Monday, April 16, 2012

Reflections on Farrakhan's Alabama Eschatology


While recently speaking at Alabama A&M University (a traditionally black institute of higher education), Minister Louis Farrakhan offered some novel theological insight. Farrakhan contends that the people of Israel would listen to neither Elijah the Prophet nor Jesus of Nazareth because of the way they look. Farrakhan contends that "[Y]ou are not trained to accept wisdom from a black person no matter how wise that black man is... Jesus was a black man." In fact, the Minister Farrakhan goes further and postulates: If Elijah was at the door and he was black, you would call 911 and say there’s a n****r at the door, claiming he’s Elijah! Send the police!”





Farrakhan, as a spiritual leader of the Nation of Islam, believes that Jesus' submission to the Lord's will means that He was a Muslim. “Because Jesus said ‘Not My will, but Thy will.’ You know what we call that in Arabic? Islam. He was a Muslim.” Of course, a Muslim would not think that Issa was the Son of God or that his Crucifixion was a Sacramental Death for the remission of the world's sins.

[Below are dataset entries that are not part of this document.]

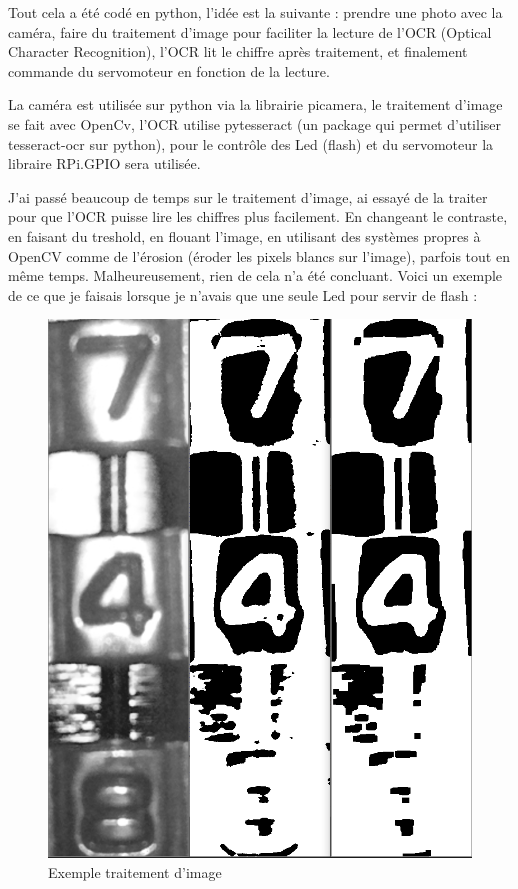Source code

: \documentclass[twoside]{article}
\begin{document}
\begin{multicols}{2}
Tout cela a été codé en python, l'idée est la suivante : prendre une photo avec la caméra, faire du traitement d'image pour faciliter la lecture de l'OCR (Optical Character Recognition), l'OCR lit le chiffre après traitement, et finalement commande du servomoteur en fonction de la lecture.

La caméra est utilisée sur python via la librairie picamera, le traitement d'image se fait avec OpenCv, l'OCR utilise pytesseract (un package qui permet d'utiliser tesseract-ocr sur python), pour le contrôle des Led (flash) et du servomoteur la libraire RPi.GPIO sera utilisée.

J'ai passé beaucoup de temps sur le traitement d'image, ai essayé de la traiter pour que l'OCR puisse lire les chiffres plus facilement. En changeant le contraste, en faisant du treshold, en flouant l'image, en utilisant des systèmes propres à OpenCV comme de l'érosion (éroder les pixels blancs sur l'image), parfois tout en même temps. Malheureusement, rien de cela n'a été concluant. Voici un exemple de ce que je faisais lorsque je n'avais que une seule Led pour servir de flash : 

\begin{figure}[H]
\centering
\includegraphics[scale=0.3]{TraitementImage.png}
\caption{Exemple traitement d'image}
\end{figure}


\end{multicols}
\end{document}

While it is not surprising that a minister professing Islam would claim Jesus as a Muslim prophet, Farrakhan's obsession with race colors his world view and sounds confrontational instead of ecumenically oriented to serving others. Farrakhan's fervent voice in the wilderness echoes the klaxon calls from Reverend Jeremiah Wright's black liberation theology, which the pastor emeritus of Trinity United Church of Christ (where President Obama attended for twenty years on Chicago's South Side) inveighed against injustice which was charged against Caucasians.

Louis Farrakhan has often been at the edge of civil society with his race conscious jeremiads. But as we enter an era of racial tension and unrest, it is sad that no prominent black religious self-appointed leaders have spoken up against the inflammatory incitements. In fact, the Reverend Al Sharpton has used the Trayvon Martin tragedy to stoke the fires of race.




Martin Luther King observed. “In the end we will remember not the words of our enemies but the silence of our friends” But ask Malcolm X what happens when you stray from the right way of the Nation of Islam.

Is that how we should live our lives in America? Chaffing from coercion from the state in how we practice our spiritual lives and cowering from bigoted bullies? The Easter Message is to “Be Not Afraid.”

After Cardinal Timothy Dolan (Catholic Archbishop of New York) was elevated to the College of Cardinals in February, he noted that they wear red because it is the color of martyrs, hence they should not be afraid to stand up for their faith to the point of suffering a martyr's death  . May it not come to that, but I hope that spiritual leaders will take their mission seriously and proclaim the gospel of the New Testament between God and man.   In this day and age, the good news  would be most welcomed.